Give back a single number: the count of lines in the data that contain the string "true".

Supplied data START

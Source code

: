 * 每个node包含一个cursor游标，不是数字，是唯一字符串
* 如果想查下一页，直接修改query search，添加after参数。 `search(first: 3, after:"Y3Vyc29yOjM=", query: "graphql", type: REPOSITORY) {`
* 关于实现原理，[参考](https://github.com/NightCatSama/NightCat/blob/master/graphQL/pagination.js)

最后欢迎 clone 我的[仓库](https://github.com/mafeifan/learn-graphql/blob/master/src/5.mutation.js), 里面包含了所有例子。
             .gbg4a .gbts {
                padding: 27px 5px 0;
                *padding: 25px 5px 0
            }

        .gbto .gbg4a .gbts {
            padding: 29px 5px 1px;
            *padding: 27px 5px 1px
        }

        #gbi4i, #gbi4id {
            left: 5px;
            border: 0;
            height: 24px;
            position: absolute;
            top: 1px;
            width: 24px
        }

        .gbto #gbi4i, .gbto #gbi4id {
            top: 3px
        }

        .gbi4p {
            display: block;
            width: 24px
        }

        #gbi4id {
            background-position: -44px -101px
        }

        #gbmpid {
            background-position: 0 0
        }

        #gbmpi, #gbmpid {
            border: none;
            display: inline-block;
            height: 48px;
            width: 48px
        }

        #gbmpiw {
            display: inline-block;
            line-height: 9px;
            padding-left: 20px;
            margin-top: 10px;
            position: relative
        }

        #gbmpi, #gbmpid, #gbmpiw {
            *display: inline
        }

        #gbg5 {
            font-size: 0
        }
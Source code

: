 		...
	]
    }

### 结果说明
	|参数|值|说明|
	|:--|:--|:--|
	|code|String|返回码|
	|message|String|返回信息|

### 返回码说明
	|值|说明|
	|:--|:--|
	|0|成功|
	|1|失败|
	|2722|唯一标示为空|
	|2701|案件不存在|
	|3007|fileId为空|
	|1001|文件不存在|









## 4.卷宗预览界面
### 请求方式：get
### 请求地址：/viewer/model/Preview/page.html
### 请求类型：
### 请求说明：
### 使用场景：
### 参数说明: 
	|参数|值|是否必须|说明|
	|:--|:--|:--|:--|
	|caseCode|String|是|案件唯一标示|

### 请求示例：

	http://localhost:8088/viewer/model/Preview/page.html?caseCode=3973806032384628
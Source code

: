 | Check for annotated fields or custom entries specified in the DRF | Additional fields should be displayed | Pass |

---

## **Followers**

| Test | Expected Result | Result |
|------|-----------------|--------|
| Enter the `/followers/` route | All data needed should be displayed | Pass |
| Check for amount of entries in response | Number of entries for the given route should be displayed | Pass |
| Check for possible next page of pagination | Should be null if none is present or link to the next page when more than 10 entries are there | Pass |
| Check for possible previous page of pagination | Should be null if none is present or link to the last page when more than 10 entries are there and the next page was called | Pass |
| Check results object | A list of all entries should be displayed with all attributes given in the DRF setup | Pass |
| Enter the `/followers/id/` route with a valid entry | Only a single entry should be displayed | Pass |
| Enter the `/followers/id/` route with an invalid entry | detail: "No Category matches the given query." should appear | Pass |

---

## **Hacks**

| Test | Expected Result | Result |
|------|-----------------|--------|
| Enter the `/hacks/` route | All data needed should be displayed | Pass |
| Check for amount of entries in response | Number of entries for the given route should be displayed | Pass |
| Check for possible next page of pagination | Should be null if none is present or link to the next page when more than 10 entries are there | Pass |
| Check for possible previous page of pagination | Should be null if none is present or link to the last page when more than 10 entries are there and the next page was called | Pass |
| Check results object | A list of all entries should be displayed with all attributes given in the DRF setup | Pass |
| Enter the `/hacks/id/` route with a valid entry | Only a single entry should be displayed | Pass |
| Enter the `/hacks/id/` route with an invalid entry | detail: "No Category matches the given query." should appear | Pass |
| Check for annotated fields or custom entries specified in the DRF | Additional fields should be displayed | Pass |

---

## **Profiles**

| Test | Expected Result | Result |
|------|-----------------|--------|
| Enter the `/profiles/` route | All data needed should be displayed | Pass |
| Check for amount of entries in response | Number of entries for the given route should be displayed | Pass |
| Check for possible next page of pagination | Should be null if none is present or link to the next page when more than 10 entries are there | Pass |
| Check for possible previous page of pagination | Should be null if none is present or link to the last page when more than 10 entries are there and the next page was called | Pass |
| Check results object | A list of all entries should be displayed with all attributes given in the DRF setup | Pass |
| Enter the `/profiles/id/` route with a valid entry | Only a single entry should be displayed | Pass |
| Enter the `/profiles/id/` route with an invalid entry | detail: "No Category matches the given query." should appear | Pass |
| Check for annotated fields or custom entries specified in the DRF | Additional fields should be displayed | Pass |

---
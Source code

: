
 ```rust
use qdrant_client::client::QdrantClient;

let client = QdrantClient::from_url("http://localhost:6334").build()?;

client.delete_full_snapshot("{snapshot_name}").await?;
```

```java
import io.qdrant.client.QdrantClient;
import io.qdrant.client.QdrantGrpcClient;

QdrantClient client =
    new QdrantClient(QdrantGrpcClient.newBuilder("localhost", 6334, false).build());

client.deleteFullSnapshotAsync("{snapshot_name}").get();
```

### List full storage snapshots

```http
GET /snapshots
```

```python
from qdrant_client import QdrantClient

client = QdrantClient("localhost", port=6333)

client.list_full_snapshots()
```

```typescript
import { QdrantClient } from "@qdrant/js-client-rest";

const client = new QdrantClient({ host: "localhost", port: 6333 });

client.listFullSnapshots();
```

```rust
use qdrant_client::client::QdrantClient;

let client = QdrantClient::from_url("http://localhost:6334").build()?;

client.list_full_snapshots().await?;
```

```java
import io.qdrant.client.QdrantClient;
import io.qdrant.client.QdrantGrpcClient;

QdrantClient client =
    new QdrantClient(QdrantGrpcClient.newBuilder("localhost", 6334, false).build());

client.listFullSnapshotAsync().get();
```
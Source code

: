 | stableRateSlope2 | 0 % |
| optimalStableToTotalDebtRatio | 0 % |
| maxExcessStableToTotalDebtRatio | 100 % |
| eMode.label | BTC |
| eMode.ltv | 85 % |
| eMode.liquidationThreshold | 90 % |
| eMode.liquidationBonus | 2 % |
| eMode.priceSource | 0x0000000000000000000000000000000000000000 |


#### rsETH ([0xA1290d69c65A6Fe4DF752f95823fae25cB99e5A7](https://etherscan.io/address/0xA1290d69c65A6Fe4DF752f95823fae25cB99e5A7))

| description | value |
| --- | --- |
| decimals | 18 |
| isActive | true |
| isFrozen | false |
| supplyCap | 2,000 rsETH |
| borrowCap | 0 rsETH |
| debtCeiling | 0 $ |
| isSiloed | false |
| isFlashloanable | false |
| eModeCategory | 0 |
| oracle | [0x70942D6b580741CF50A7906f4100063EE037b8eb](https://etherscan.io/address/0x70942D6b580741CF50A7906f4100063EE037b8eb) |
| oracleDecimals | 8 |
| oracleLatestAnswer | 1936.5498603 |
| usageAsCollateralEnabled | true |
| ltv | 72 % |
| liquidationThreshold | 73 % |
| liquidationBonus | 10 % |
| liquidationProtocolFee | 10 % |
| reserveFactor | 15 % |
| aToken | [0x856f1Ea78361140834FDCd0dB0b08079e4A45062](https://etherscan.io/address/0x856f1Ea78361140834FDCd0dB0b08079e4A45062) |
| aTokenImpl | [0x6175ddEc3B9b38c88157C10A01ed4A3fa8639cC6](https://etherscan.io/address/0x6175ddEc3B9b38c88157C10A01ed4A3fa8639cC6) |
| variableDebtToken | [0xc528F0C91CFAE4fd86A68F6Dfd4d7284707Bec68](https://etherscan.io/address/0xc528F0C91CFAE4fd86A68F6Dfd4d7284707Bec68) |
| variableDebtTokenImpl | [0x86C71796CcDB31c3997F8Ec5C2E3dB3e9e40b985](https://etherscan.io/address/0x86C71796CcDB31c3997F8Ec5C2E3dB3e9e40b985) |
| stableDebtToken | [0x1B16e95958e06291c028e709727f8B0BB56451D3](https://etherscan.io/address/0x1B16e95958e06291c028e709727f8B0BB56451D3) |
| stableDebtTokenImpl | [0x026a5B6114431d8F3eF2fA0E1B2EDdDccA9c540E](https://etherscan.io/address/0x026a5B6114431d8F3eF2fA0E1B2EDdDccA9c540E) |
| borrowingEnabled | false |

Supplied data END

Expected answer ▸ 2